= Entries taken from a collection =
================
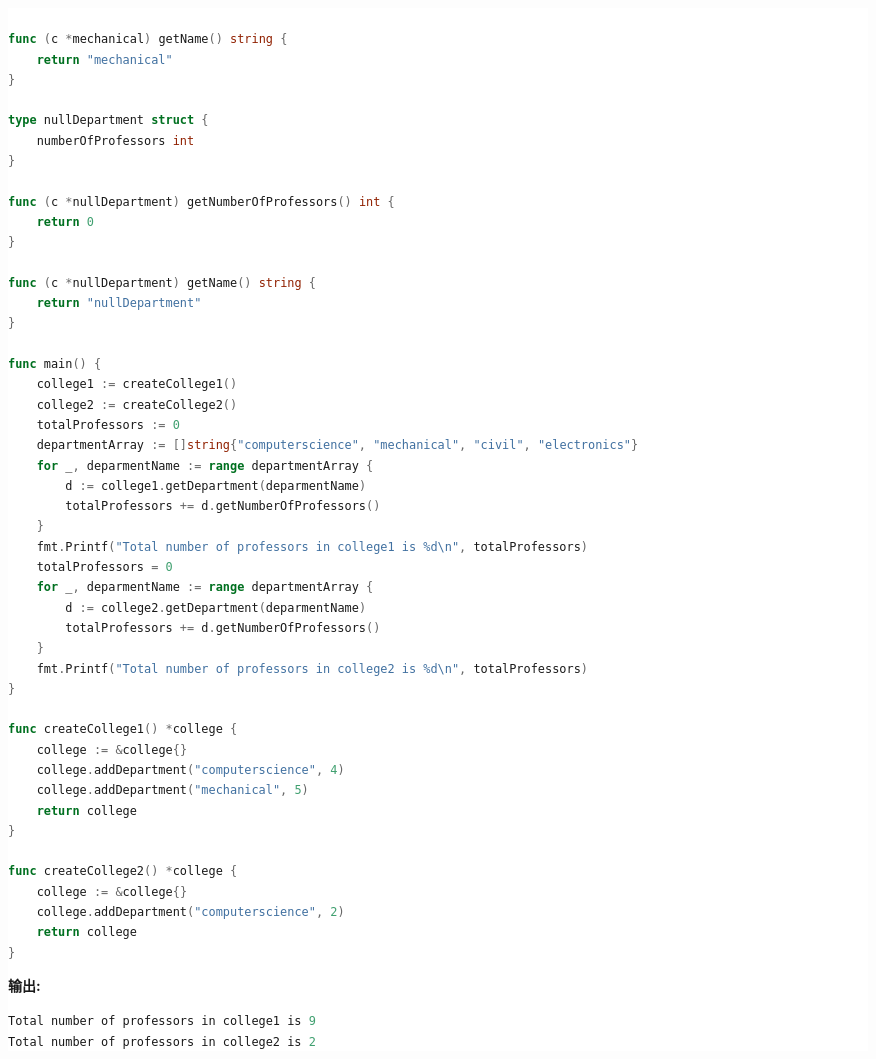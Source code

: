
 ```go

func (c *mechanical) getName() string {
    return "mechanical"
}

type nullDepartment struct {
    numberOfProfessors int
}

func (c *nullDepartment) getNumberOfProfessors() int {
    return 0
}

func (c *nullDepartment) getName() string {
    return "nullDepartment"
}

func main() {
    college1 := createCollege1()
    college2 := createCollege2()
    totalProfessors := 0
    departmentArray := []string{"computerscience", "mechanical", "civil", "electronics"}
    for _, deparmentName := range departmentArray {
        d := college1.getDepartment(deparmentName)
        totalProfessors += d.getNumberOfProfessors()
    }
    fmt.Printf("Total number of professors in college1 is %d\n", totalProfessors)
    totalProfessors = 0
    for _, deparmentName := range departmentArray {
        d := college2.getDepartment(deparmentName)
        totalProfessors += d.getNumberOfProfessors()
    }
    fmt.Printf("Total number of professors in college2 is %d\n", totalProfessors)
}

func createCollege1() *college {
    college := &college{}
    college.addDepartment("computerscience", 4)
    college.addDepartment("mechanical", 5)
    return college
}

func createCollege2() *college {
    college := &college{}
    college.addDepartment("computerscience", 2)
    return college
}
```

**输出:**

```go
Total number of professors in college1 is 9
Total number of professors in college2 is 2
```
================
= Try it =
Check each line above for the word "addDepartment", and copy the lines where it appears.

= Output for this exercise =
    college.addDepartment("computerscience", 4)
    college.addDepartment("mechanical", 5)
    college.addDepartment("computerscience", 2)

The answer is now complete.